IVIG day three
Had my third infusion of intravenous immunoglobulins today. My breathing has improved markedly and my speech is getting clearer.
The staff here at Longs Peak Hospital in Longmont, CO are taking excellent care of me.
Last night, around 3 am I had a gagging fit when some mucus coughed up from my lungs caught in my throat and was blocking my airway. I had enough presence of mind NOT to panic, hit the call button, and then do my best to hork it up while waiting. In less than a minute I was surrounded by no less than four nurses, one a respiratory therapist. They made sure I was safe at all times, standing ready to intubate me if need be. Their dedication and unfailing kindness have been a huge blessing.
I’d like to call out some of the folks personally and thank them:
First, Dr. Susan Stamm, who was vigilant and an excellent diagnostician when she first referred me to neurologist Dr. Paul Sykes. Sykes quickly realized Dr. Stamm was correct in her suspicion that I was showing signs of myasthenia gravis – a now-rare but still quite serious autoimmune disease. A quick test for specific indicators bore out this diagnosis. A CT scan the next day cleared my thymus of cancer.
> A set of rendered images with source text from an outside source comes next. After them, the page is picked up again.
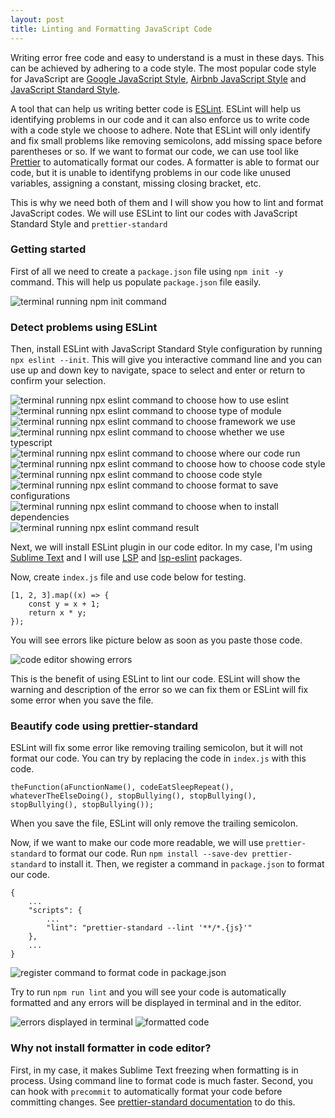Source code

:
 ```yaml
---
layout: post
title: Linting and Formatting JavaScript Code
---
```


Writing error free code and easy to understand is a must in these days. This can be achieved by adhering to a code style. The most popular code style for JavaScript are [Google JavaScript Style](https://google.github.io/styleguide/jsguide.html), [Airbnb JavaScript Style](https://airbnb.io/javascript/) and [JavaScript Standard Style](https://standardjs.com/).

A tool that can help us writing better code is [ESLint](https://eslint.org/). ESLint will help us identifying problems in our code and it can also enforce us to write code with a code style we choose to adhere. Note that ESLint will only identify and fix small problems like removing semicolons, add missing space before parentheses or so.
If we want to format our code, we can use tool like [Prettier](https://prettier.io/) to automatically format our codes. A formatter is able to format our code, but it is unable to identifyng problems in our code like unused variables, assigning a constant, missing closing bracket, etc.

This is why we need both of them and I will show you how to lint and format JavaScript codes. We will use ESLint to lint our codes with JavaScript Standard Style and `prettier-standard`

### Getting started

First of all we need to create a `package.json` file using `npm init -y` command. This will help us populate `package.json` file easily.

![terminal running npm init command](/assets/images/2020-10-12-linting-and-formatting-javascript-code--01.png)

### Detect problems using ESLint

Then, install ESLint with JavaScript Standard Style configuration by running `npx eslint --init`. This will give you interactive command line and you can use up and down key to navigate, space to select and enter or return to confirm your selection.

![terminal running npx eslint command to choose how to use eslint](/assets/images/2020-10-12-linting-and-formatting-javascript-code--02.png)
![terminal running npx eslint command to choose type of module](/assets/images/2020-10-12-linting-and-formatting-javascript-code--03.png)
![terminal running npx eslint command to choose framework we use](/assets/images/2020-10-12-linting-and-formatting-javascript-code--04.png)
![terminal running npx eslint command to choose whether we use typescript](/assets/images/2020-10-12-linting-and-formatting-javascript-code--05.png)
![terminal running npx eslint command to choose where our code run](/assets/images/2020-10-12-linting-and-formatting-javascript-code--06.png)
![terminal running npx eslint command to choose how to choose code style](/assets/images/2020-10-12-linting-and-formatting-javascript-code--07.png)
![terminal running npx eslint command to choose code style](/assets/images/2020-10-12-linting-and-formatting-javascript-code--08.png)
![terminal running npx eslint command to choose format to save configurations](/assets/images/2020-10-12-linting-and-formatting-javascript-code--09.png)
![terminal running npx eslint command to choose when to install dependencies](/assets/images/2020-10-12-linting-and-formatting-javascript-code--10.png)
![terminal running npx eslint command result](/assets/images/2020-10-12-linting-and-formatting-javascript-code--11.png)

Next, we will install ESLint plugin in our code editor. In my case, I'm using [Sublime Text](https://www.sublimetext.com) and I will use [LSP](https://packagecontrol.io/packages/LSP) and [lsp-eslint](https://packagecontrol.io/packages/LSP-eslint) packages.

Now, create `index.js` file and use code below for testing.

```
[1, 2, 3].map((x) => {
    const y = x + 1;
    return x * y;
});

```

You will see errors like picture below as soon as you paste those code.

![code editor showing errors](/assets/images/2020-10-12-linting-and-formatting-javascript-code--12.png)

This is the benefit of using ESLint to lint our code. ESLint will show the warning and description of the error so we can fix them or ESLint will fix some error when you save the file.

### Beautify code using prettier-standard

ESLint will fix some error like removing trailing semicolon, but it will not format our code. You can try by replacing the code in `index.js` with this code.

```
theFunction(aFunctionName(), codeEatSleepRepeat(), whateverTheElseDoing(), stopBullying(), stopBullying(), stopBullying(), stopBullying());
```

When you save the file, ESLint will only remove the trailing semicolon.

Now, if we want to make our code more readable, we will use `prettier-standard` to format our code. Run `npm install --save-dev prettier-standard` to install it.
Then, we register a command in `package.json` to format our code.

```
{
	...
	"scripts": {
		...
		"lint": "prettier-standard --lint '**/*.{js}'"
	},
	...
}
```

![register command to format code in package.json](/assets/images/2020-10-12-linting-and-formatting-javascript-code--13.png)

Try to run `npm run lint` and you will see your code is automatically formatted and any errors will be displayed in terminal and in the editor.

![errors displayed in terminal](/assets/images/2020-10-12-linting-and-formatting-javascript-code--14.png)
![formatted code](/assets/images/2020-10-12-linting-and-formatting-javascript-code--15.png)

### Why not install formatter in code editor?

First, in my case, it makes Sublime Text freezing when formatting is in process. Using command line to format code is much faster.
Second, you can hook with `precommit` to automatically format your code before committing changes. See [prettier-standard documentation](https://github.com/sheerun/prettier-standard#examples) to do this.

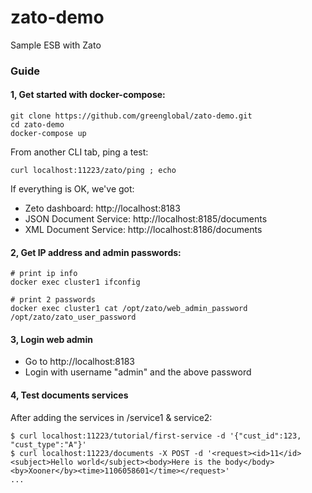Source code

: # zato-demo
Sample ESB with Zato

### Guide

#### 1, Get started with docker-compose:

```
git clone https://github.com/greenglobal/zato-demo.git
cd zato-demo
docker-compose up
```

From another CLI tab, ping a test:

```
curl localhost:11223/zato/ping ; echo
```

If everything is OK, we've got:


 - Zeto dashboard: http://localhost:8183
 - JSON Document Service: http://localhost:8185/documents
 - XML Document Service: http://localhost:8186/documents


#### 2, Get IP address and admin passwords:

```
# print ip info
docker exec cluster1 ifconfig

# print 2 passwords
docker exec cluster1 cat /opt/zato/web_admin_password /opt/zato/zato_user_password
```


#### 3, Login web admin

  - Go to http://localhost:8183
  - Login with username "admin" and the above password


#### 4, Test documents services

After adding the services in /service1 & service2:


```
$ curl localhost:11223/tutorial/first-service -d '{"cust_id":123, "cust_type":"A"}'
$ curl localhost:11223/documents -X POST -d '<request><id>11</id><subject>Hello world</subject><body>Here is the body</body><by>Xooner</by><time>1106058601</time></request>'
...
```
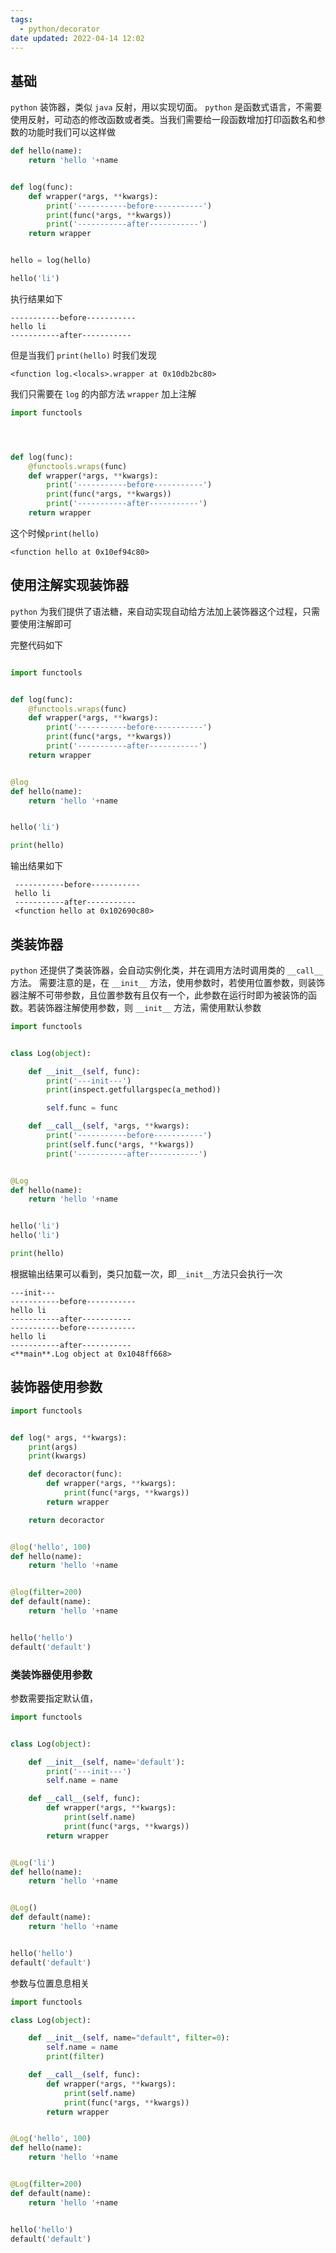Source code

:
 ```yaml
---
tags:
  - python/decorator
date updated: 2022-04-14 12:02
---
```


## 基础

`python` 装饰器，类似 `java` 反射，用以实现切面。
`python` 是函数式语言，不需要使用反射，可动态的修改函数或者类。当我们需要给一段函数增加打印函数名和参数的功能时我们可以这样做

```python
def hello(name):
    return 'hello '+name


def log(func):
    def wrapper(*args, **kwargs):
        print('-----------before-----------')
        print(func(*args, **kwargs))
        print('-----------after-----------')
    return wrapper


hello = log(hello)

hello('li')

```

执行结果如下

```log
-----------before----------- 
hello li 
-----------after-----------
```

但是当我们 `print(hello)` 时我们发现

```log
<function log.<locals>.wrapper at 0x10db2bc80>
```

我们只需要在 `log` 的内部方法 `wrapper` 加上注解

```python
import functools




def log(func):
    @functools.wraps(func)
    def wrapper(*args, **kwargs):
        print('-----------before-----------')
        print(func(*args, **kwargs))
        print('-----------after-----------')
    return wrapper
```

这个时候`print(hello)`

```log
<function hello at 0x10ef94c80>
```

## 使用注解实现装饰器

`python` 为我们提供了语法糖，来自动实现自动给方法加上装饰器这个过程，只需要使用注解即可

完整代码如下

```python

import functools


def log(func):
    @functools.wraps(func)
    def wrapper(*args, **kwargs):
        print('-----------before-----------')
        print(func(*args, **kwargs))
        print('-----------after-----------')
    return wrapper


@log
def hello(name):
    return 'hello '+name


hello('li')

print(hello)

```

输出结果如下

```log
 -----------before-----------  
 hello li  
 -----------after----------- 
 <function hello at 0x102690c80>
```

## 类装饰器

`python` 还提供了类装饰器，会自动实例化类，并在调用方法时调用类的 `__call__` 方法。
需要注意的是，在 `__init__` 方法，使用参数时，若使用位置参数，则装饰器注解不可带参数，且位置参数有且仅有一个，此参数在运行时即为被装饰的函数。若装饰器注解使用参数，则 `__init__` 方法，需使用默认参数

```python
import functools


class Log(object):

    def __init__(self, func):
        print('---init---')
        print(inspect.getfullargspec(a_method))

        self.func = func

    def __call__(self, *args, **kwargs):
        print('-----------before-----------')
        print(self.func(*args, **kwargs))
        print('-----------after-----------')


@Log
def hello(name):
    return 'hello '+name


hello('li')
hello('li')

print(hello)
```

根据输出结果可以看到，类只加载一次，即`__init__`方法只会执行一次

```log
---init--- 
-----------before----------- 
hello li 
-----------after----------- 
-----------before----------- 
hello li 
-----------after----------- 
<**main**.Log object at 0x1048ff668>
```

## 装饰器使用参数

```python
import functools


def log(* args, **kwargs):
    print(args)
    print(kwargs)

    def decoractor(func):
        def wrapper(*args, **kwargs):
            print(func(*args, **kwargs))
        return wrapper

    return decoractor


@log('hello', 100)
def hello(name):
    return 'hello '+name


@log(filter=200)
def default(name):
    return 'hello '+name


hello('hello')
default('default')

```

### 类装饰器使用参数

参数需要指定默认值，

```python
import functools


class Log(object):

    def __init__(self, name='default'):
        print('---init---')
        self.name = name

    def __call__(self, func):
        def wrapper(*args, **kwargs):
            print(self.name)
            print(func(*args, **kwargs))
        return wrapper


@Log('li')
def hello(name):
    return 'hello '+name


@Log()
def default(name):
    return 'hello '+name


hello('hello')
default('default')

```

参数与位置息息相关

```python
import functools

class Log(object):

    def __init__(self, name="default", filter=0):
        self.name = name
        print(filter)

    def __call__(self, func):
        def wrapper(*args, **kwargs):
            print(self.name)
            print(func(*args, **kwargs))
        return wrapper


@Log('hello', 100)
def hello(name):
    return 'hello '+name


@Log(filter=200)
def default(name):
    return 'hello '+name


hello('hello')
default('default')
```
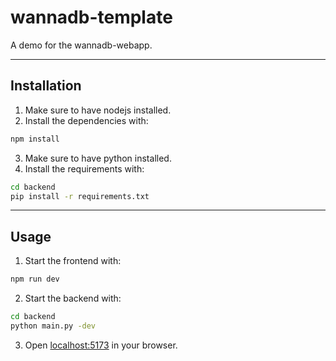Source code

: # wannadb-template

A demo for the wannadb-webapp.

---

## Installation

1. Make sure to have nodejs installed.
2. Install the dependencies with:

```bash
npm install
```

3. Make sure to have python installed.
4. Install the requirements with:

```bash
cd backend
pip install -r requirements.txt
```

---

## Usage

1. Start the frontend with:

```bash
npm run dev
```

2. Start the backend with:

```bash
cd backend
python main.py -dev
```

3. Open [localhost:5173](http://localhost:5173) in your browser.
I work from home doing software support so the plan was to have me get this treatment at home – however, this could not happen that Friday so I would have to wait till Monday to get started.
However, on waking Friday morning I realized I was having progressively greater difficulty breathing – a sign that my diaphragm was now involved. I had been keeping my doctor apprised of my status via a telehealth website provided by the Univ of Colo Medical system. Upon reading about my breathing issues, Sykes immediately advised me to go to the ICU and begin the infusion therapy immediately.
Boy am I ever glad I did!
By Saturday night (last night as of this writing) I was a hurting trainwreck, poked full of holes from IV attempts (my veins are very hard to find), exhausted from trying to breathe, fighting through gagging spells, no food since I could not swallow properly, and unable to sleep for various reasons.
The second bout of coughing/retching/choking put me into tachycardia for several minutes and I only avoided a heart attack by getting immediate meds. Had I been at home it could have gone very differently. So I am endlessly grateful to the diligence of the nurses. At no time did they falter in their service, I was looked after like a treasured child.
This has been quite an odyssey so far, I’m hoping tomorrow sees more improvement and I can finally go home.
I won’t say I’ve been comfortable while here at the hospital, but they go to great lengths to minimize the distress and provide lots of comforts and distractions – which I welcome. High-speed fiber-optic service in my room made this post possible as well as keeping up with my job and keeping me in close touch with friends and family. Worlds better than the past.
When I was born in the late 50s, medicine was just starting to figure out myasthenia gravis, luckily, during my life, the huge strides made in immunology and molecular biology provided very effective treatment. The alternative is a slow descent into a gasping horror that ends in an iron lung breathing-assist machine.
I’ve come to see myself as an avatar of the Light, charged with protecting and spreading the Light. The thing I’ve realized is that bright Light casts very dark Shadows. As the Indigo Girls sang, Darkness has a hunger that’s insatiable and I could FEEL the Darkness swirling around me during the worst moments of the coughing fits when I felt like I was literally going to die. I thank the Light that shone down on me from all my family and friends in those moments. I also give thanks to the men and women that stand at that edge of the abyss of death, hauling people back by sheer force of will and effort – TRUE avatars of the Light.
May the Light shine on you all and protect you as it did me.